Search code examples
pythonmachine-learningscikit-learndata-scienceone-hot-encoding

ValueError: Shape mismatch: if categories is an array, The error is not resolved even after specifying the columns as indexes


    trf1=ColumnTransformer([("Infuse_val",SimpleImputer(strategy="mean"),[0])],remainder="passthrough")
    trf4=ColumnTransformer([("One_hot",OneHotEncoder(sparse=False,handle_unknown="ignore"),[1,4])],remainder="passthrough")
    trf2=ColumnTransformer([("Ord_encode",OrdinalEncoder(categories=["Strong","Mild"]),[3])],remainder="passthrough")
    trf3=ColumnTransformer([("scale",StandardScaler(),[0,2])],remainder="passthrough")
    pipe = Pipeline([
        ('trf1',trf1),
        ('trf2',trf2),
        ('trf3',trf3),
        ('trf4',trf4),
    ])
    pipe.fit(x_train,y_tarin)

Error

ValueError: Shape mismatch: if categories is an array, it has to be of shape (n_features,).

The table is

enter image description here

I don't understand what's the error here in my code?


Solution

  • The error isn't about the column transformers, it's about the OrdinalEncoder. categories needs to be a list of lists: for each column, the list of categories in that column. Since you have just one column, categories=[["Strong","Mild"]] should work.

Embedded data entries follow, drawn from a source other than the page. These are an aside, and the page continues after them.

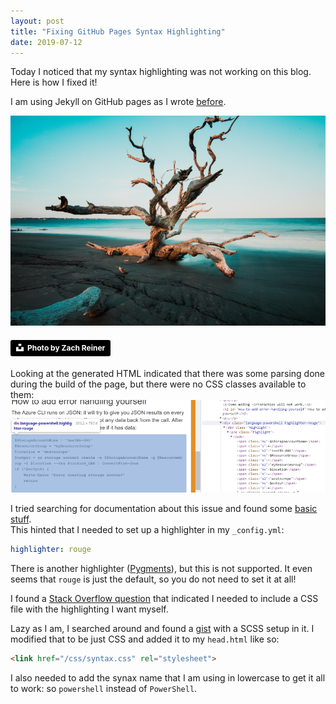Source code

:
 ```yaml
---
layout: post
title: "Fixing GitHub Pages Syntax Highlighting"
date: 2019-07-12
---
```


Today I noticed that my syntax highlighting was not working on this blog. Here is how I fixed it!  

I am using Jekyll on GitHub pages as I wrote [before](https://rajbos.github.io/blog/2017/12/17/trying-out-jekyll-on-github-pages).

![](/images/20190712.02/zach-reiner-unsplash.jpg)

#### <a style="background-color:black;color:white;text-decoration:none;padding:4px 6px;font-family:-apple-system, BlinkMacSystemFont, &quot;San Francisco&quot;, &quot;Helvetica Neue&quot;, Helvetica, Ubuntu, Roboto, Noto, &quot;Segoe UI&quot;, Arial, sans-serif;font-size:12px;font-weight:bold;line-height:1.2;display:inline-block;border-radius:3px" href="https://unsplash.com/@_zachreiner_?utm_medium=referral&amp;utm_campaign=photographer-credit&amp;utm_content=creditBadge" target="_blank" rel="noopener noreferrer" title="Download free do whatever you want high-resolution photos from Zach Reiner"><span style="display:inline-block;padding:2px 3px"><svg xmlns="http://www.w3.org/2000/svg" style="height:12px;width:auto;position:relative;vertical-align:middle;top:-2px;fill:white" viewBox="0 0 32 32"><title>unsplash-logo</title><path d="M10 9V0h12v9H10zm12 5h10v18H0V14h10v9h12v-9z"></path></svg></span><span style="display:inline-block;padding:2px 3px">Photo by Zach Reiner</span></a>

Looking at the generated HTML indicated that there was some parsing done during the build of the page, but there were no CSS classes available to them:  
![Showing correctly generated HTML with extra tags](/images/20190712.02/20190712_02.png)

I tried searching for documentation about this issue and found some [basic stuff](https://help.github.com/en/articles/page-build-failed-invalid-highlighter-language).  
This hinted that I needed to set up a highlighter in my `_config.yml`:
```yml
highlighter: rouge
```
There is another highlighter ([Pygments](http://pygments.org/)), but this is not supported. It even seems that `rouge` is just the default, so you do not need to set it at all!

I found a [Stack Overflow question](https://stackoverflow.com/questions/42188235/jekyll-github-pages-syntax-highlighting-not-working) that indicated I needed to include a CSS file with the highlighting I want myself.

Lazy as I am, I searched around and found a [gist](https://gist.github.com/iphton/d4e607bfd4759f02ae6f68bd33fbca34) with a SCSS setup in it. I modified that to be just CSS and added it to my `head.html` like so:  
```html
<link href="/css/syntax.css" rel="stylesheet">
``` 

I also needed to add the synax name that I am using in lowercase to get it all to work: so `powershell` instead of `PowerShell`.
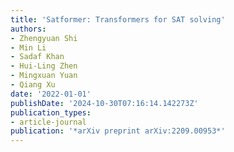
 ```yaml
---
title: 'Satformer: Transformers for SAT solving'
authors:
- Zhengyuan Shi
- Min Li
- Sadaf Khan
- Hui-Ling Zhen
- Mingxuan Yuan
- Qiang Xu
date: '2022-01-01'
publishDate: '2024-10-30T07:16:14.142273Z'
publication_types:
- article-journal
publication: '*arXiv preprint arXiv:2209.00953*'
---
```

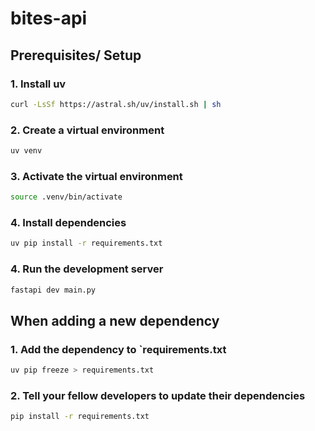 # bites-api

## Prerequisites/ Setup

### 1. Install uv

```bash
curl -LsSf https://astral.sh/uv/install.sh | sh
```

### 2. Create a virtual environment

```bash
uv venv
```

### 3. Activate the virtual environment

```bash
source .venv/bin/activate
```

### 4. Install dependencies

```bash
uv pip install -r requirements.txt
```

### 4. Run the development server

```bash
fastapi dev main.py
```

## When adding a new dependency

### 1. Add the dependency to `requirements.txt

```bash
uv pip freeze > requirements.txt
```

### 2. Tell your fellow developers to update their dependencies

```bash
pip install -r requirements.txt
```
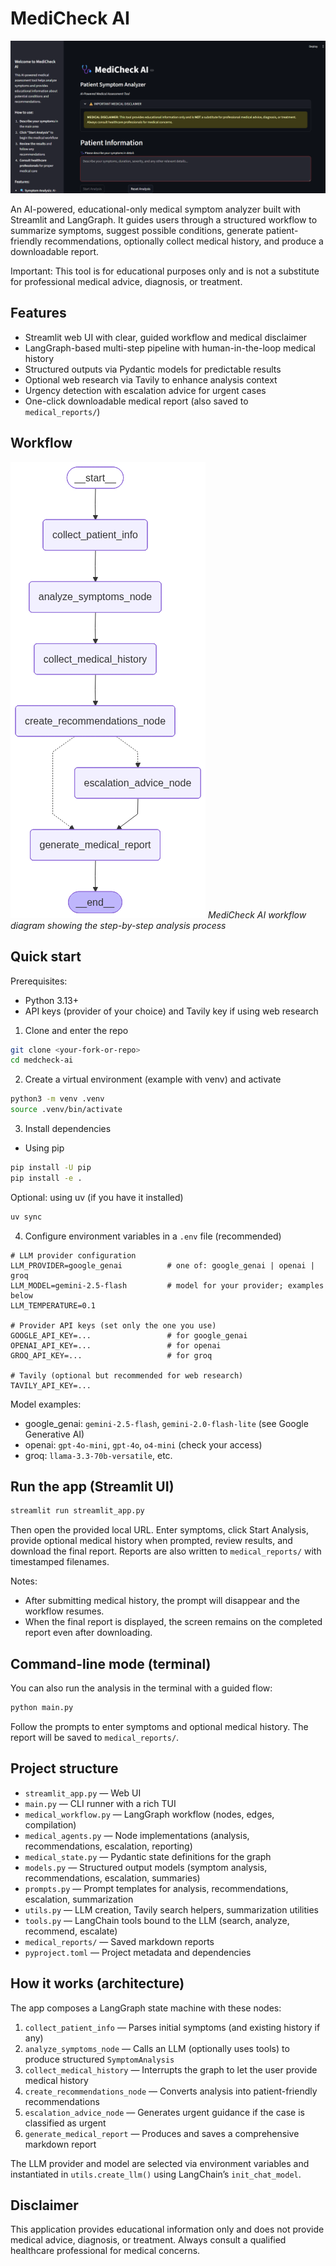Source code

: # MediCheck AI

![Application Screenshot](resources/screenshot.png)

An AI-powered, educational-only medical symptom analyzer built with Streamlit and LangGraph. It guides users through a structured workflow to summarize symptoms, suggest possible conditions, generate patient-friendly recommendations, optionally collect medical history, and produce a downloadable report.

Important: This tool is for educational purposes only and is not a substitute for professional medical advice, diagnosis, or treatment.

## Features

- Streamlit web UI with clear, guided workflow and medical disclaimer
- LangGraph-based multi-step pipeline with human-in-the-loop medical history
- Structured outputs via Pydantic models for predictable results
- Optional web research via Tavily to enhance analysis context
- Urgency detection with escalation advice for urgent cases
- One-click downloadable medical report (also saved to `medical_reports/`)

## Workflow

![Workflow Overview](resources/workflow.png)
*MediCheck AI workflow diagram showing the step-by-step analysis process*

## Quick start

Prerequisites:
- Python 3.13+
- API keys (provider of your choice) and Tavily key if using web research

1) Clone and enter the repo
```bash
git clone <your-fork-or-repo>
cd medcheck-ai
```

2) Create a virtual environment (example with venv) and activate
```bash
python3 -m venv .venv
source .venv/bin/activate
```

3) Install dependencies
- Using pip
```bash
pip install -U pip
pip install -e .
```

Optional: using uv (if you have it installed)
```bash
uv sync
```

4) Configure environment variables in a `.env` file (recommended)
```env
# LLM provider configuration
LLM_PROVIDER=google_genai          # one of: google_genai | openai | groq
LLM_MODEL=gemini-2.5-flash         # model for your provider; examples below
LLM_TEMPERATURE=0.1

# Provider API keys (set only the one you use)
GOOGLE_API_KEY=...                 # for google_genai
OPENAI_API_KEY=...                 # for openai
GROQ_API_KEY=...                   # for groq

# Tavily (optional but recommended for web research)
TAVILY_API_KEY=...
```

Model examples:
- google_genai: `gemini-2.5-flash`, `gemini-2.0-flash-lite` (see Google Generative AI)
- openai: `gpt-4o-mini`, `gpt-4o`, `o4-mini` (check your access)
- groq: `llama-3.3-70b-versatile`, etc.

## Run the app (Streamlit UI)

```bash
streamlit run streamlit_app.py
```

Then open the provided local URL. Enter symptoms, click Start Analysis, provide optional medical history when prompted, review results, and download the final report. Reports are also written to `medical_reports/` with timestamped filenames.

Notes:
- After submitting medical history, the prompt will disappear and the workflow resumes.
- When the final report is displayed, the screen remains on the completed report even after downloading.

## Command-line mode (terminal)

You can also run the analysis in the terminal with a guided flow:
```bash
python main.py
```
Follow the prompts to enter symptoms and optional medical history. The report will be saved to `medical_reports/`.

## Project structure

- `streamlit_app.py` — Web UI
- `main.py` — CLI runner with a rich TUI
- `medical_workflow.py` — LangGraph workflow (nodes, edges, compilation)
- `medical_agents.py` — Node implementations (analysis, recommendations, escalation, reporting)
- `medical_state.py` — Pydantic state definitions for the graph
- `models.py` — Structured output models (symptom analysis, recommendations, escalation, summaries)
- `prompts.py` — Prompt templates for analysis, recommendations, escalation, summarization
- `utils.py` — LLM creation, Tavily search helpers, summarization utilities
- `tools.py` — LangChain tools bound to the LLM (search, analyze, recommend, escalate)
- `medical_reports/` — Saved markdown reports
- `pyproject.toml` — Project metadata and dependencies

## How it works (architecture)

The app composes a LangGraph state machine with these nodes:
1. `collect_patient_info` — Parses initial symptoms (and existing history if any)
2. `analyze_symptoms_node` — Calls an LLM (optionally uses tools) to produce structured `SymptomAnalysis`
3. `collect_medical_history` — Interrupts the graph to let the user provide medical history
4. `create_recommendations_node` — Converts analysis into patient-friendly recommendations
5. `escalation_advice_node` — Generates urgent guidance if the case is classified as urgent
6. `generate_medical_report` — Produces and saves a comprehensive markdown report

The LLM provider and model are selected via environment variables and instantiated in `utils.create_llm()` using LangChain’s `init_chat_model`.

## Disclaimer

This application provides educational information only and does not provide medical advice, diagnosis, or treatment. Always consult a qualified healthcare professional for medical concerns.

    With just two categories, most subsequent algorithms won't care which one is 0 or 1, so here you could just use the default auto.

    Finally, you'll have problems with your column transformers. The change the order (and names) of the columns, so by the end of the pipeline, scaling columns 0 and 2 might not be the two numeric columns. The column order is predictable (transformers in order followed by passthrough), so you could manually keep track. But I would suggest a single column transformer with multiple pipelines instead.